◆ Problem requirements
Write out each record below exactly, without pictures.

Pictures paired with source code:
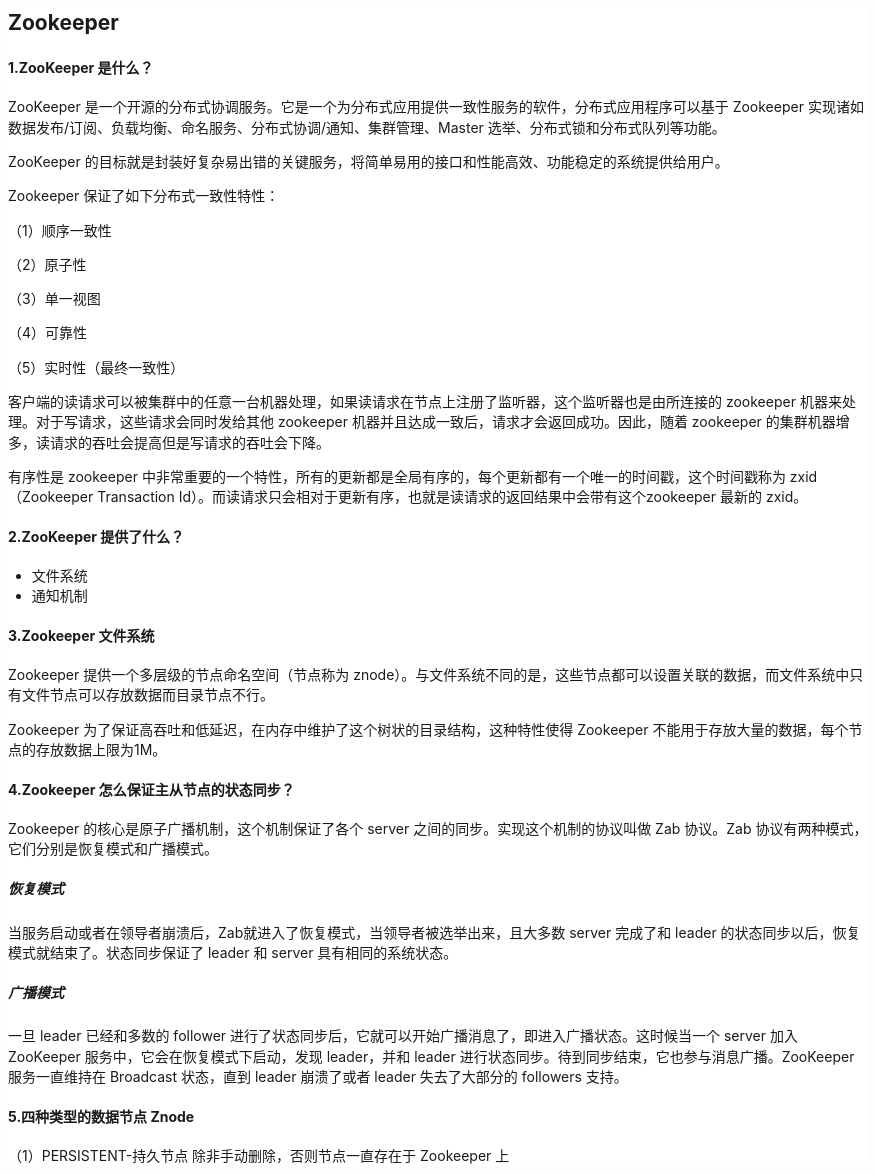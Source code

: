 ## Zookeeper

#### 1.ZooKeeper 是什么？

ZooKeeper 是一个开源的分布式协调服务。它是一个为分布式应用提供一致性服务的软件，分布式应用程序可以基于 Zookeeper 实现诸如数据发布/订阅、负载均衡、命名服务、分布式协调/通知、集群管理、Master 选举、分布式锁和分布式队列等功能。

ZooKeeper 的目标就是封装好复杂易出错的关键服务，将简单易用的接口和性能高效、功能稳定的系统提供给用户。

Zookeeper 保证了如下分布式一致性特性：

（1）顺序一致性

（2）原子性

（3）单一视图

（4）可靠性

（5）实时性（最终一致性）

客户端的读请求可以被集群中的任意一台机器处理，如果读请求在节点上注册了监听器，这个监听器也是由所连接的 zookeeper 机器来处理。对于写请求，这些请求会同时发给其他 zookeeper 机器并且达成一致后，请求才会返回成功。因此，随着 zookeeper 的集群机器增多，读请求的吞吐会提高但是写请求的吞吐会下降。

有序性是 zookeeper 中非常重要的一个特性，所有的更新都是全局有序的，每个更新都有一个唯一的时间戳，这个时间戳称为 zxid（Zookeeper Transaction Id）。而读请求只会相对于更新有序，也就是读请求的返回结果中会带有这个zookeeper 最新的 zxid。


#### 2.ZooKeeper 提供了什么？

- 文件系统
- 通知机制

#### 3.Zookeeper 文件系统

Zookeeper 提供一个多层级的节点命名空间（节点称为 znode）。与文件系统不同的是，这些节点都可以设置关联的数据，而文件系统中只有文件节点可以存放数据而目录节点不行。

Zookeeper 为了保证高吞吐和低延迟，在内存中维护了这个树状的目录结构，这种特性使得 Zookeeper 不能用于存放大量的数据，每个节点的存放数据上限为1M。


#### 4.Zookeeper 怎么保证主从节点的状态同步？

 Zookeeper 的核心是原子广播机制，这个机制保证了各个 server 之间的同步。实现这个机制的协议叫做 Zab 协议。Zab 协议有两种模式，它们分别是恢复模式和广播模式。

##### 恢复模式

当服务启动或者在领导者崩溃后，Zab就进入了恢复模式，当领导者被选举出来，且大多数 server 完成了和 leader 的状态同步以后，恢复模式就结束了。状态同步保证了 leader 和 server 具有相同的系统状态。

##### 广播模式

一旦 leader 已经和多数的 follower 进行了状态同步后，它就可以开始广播消息了，即进入广播状态。这时候当一个 server 加入 ZooKeeper 服务中，它会在恢复模式下启动，发现 leader，并和 leader 进行状态同步。待到同步结束，它也参与消息广播。ZooKeeper 服务一直维持在 Broadcast 状态，直到 leader 崩溃了或者 leader 失去了大部分的 followers 支持。


#### 5.四种类型的数据节点 Znode

（1）PERSISTENT-持久节点
 除非手动删除，否则节点一直存在于 Zookeeper 上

◆ Solution to this exercise
Source code

: ## Zookeeper

#### 1.ZooKeeper 是什么？

ZooKeeper 是一个开源的分布式协调服务。它是一个为分布式应用提供一致性服务的软件，分布式应用程序可以基于 Zookeeper 实现诸如数据发布/订阅、负载均衡、命名服务、分布式协调/通知、集群管理、Master 选举、分布式锁和分布式队列等功能。

ZooKeeper 的目标就是封装好复杂易出错的关键服务，将简单易用的接口和性能高效、功能稳定的系统提供给用户。

Zookeeper 保证了如下分布式一致性特性：

（1）顺序一致性

（2）原子性

（3）单一视图

（4）可靠性

（5）实时性（最终一致性）

客户端的读请求可以被集群中的任意一台机器处理，如果读请求在节点上注册了监听器，这个监听器也是由所连接的 zookeeper 机器来处理。对于写请求，这些请求会同时发给其他 zookeeper 机器并且达成一致后，请求才会返回成功。因此，随着 zookeeper 的集群机器增多，读请求的吞吐会提高但是写请求的吞吐会下降。

有序性是 zookeeper 中非常重要的一个特性，所有的更新都是全局有序的，每个更新都有一个唯一的时间戳，这个时间戳称为 zxid（Zookeeper Transaction Id）。而读请求只会相对于更新有序，也就是读请求的返回结果中会带有这个zookeeper 最新的 zxid。


#### 2.ZooKeeper 提供了什么？

- 文件系统
- 通知机制

#### 3.Zookeeper 文件系统

Zookeeper 提供一个多层级的节点命名空间（节点称为 znode）。与文件系统不同的是，这些节点都可以设置关联的数据，而文件系统中只有文件节点可以存放数据而目录节点不行。

Zookeeper 为了保证高吞吐和低延迟，在内存中维护了这个树状的目录结构，这种特性使得 Zookeeper 不能用于存放大量的数据，每个节点的存放数据上限为1M。


#### 4.Zookeeper 怎么保证主从节点的状态同步？

 Zookeeper 的核心是原子广播机制，这个机制保证了各个 server 之间的同步。实现这个机制的协议叫做 Zab 协议。Zab 协议有两种模式，它们分别是恢复模式和广播模式。

##### 恢复模式

当服务启动或者在领导者崩溃后，Zab就进入了恢复模式，当领导者被选举出来，且大多数 server 完成了和 leader 的状态同步以后，恢复模式就结束了。状态同步保证了 leader 和 server 具有相同的系统状态。

##### 广播模式

一旦 leader 已经和多数的 follower 进行了状态同步后，它就可以开始广播消息了，即进入广播状态。这时候当一个 server 加入 ZooKeeper 服务中，它会在恢复模式下启动，发现 leader，并和 leader 进行状态同步。待到同步结束，它也参与消息广播。ZooKeeper 服务一直维持在 Broadcast 状态，直到 leader 崩溃了或者 leader 失去了大部分的 followers 支持。


#### 5.四种类型的数据节点 Znode

（1）PERSISTENT-持久节点
 除非手动删除，否则节点一直存在于 Zookeeper 上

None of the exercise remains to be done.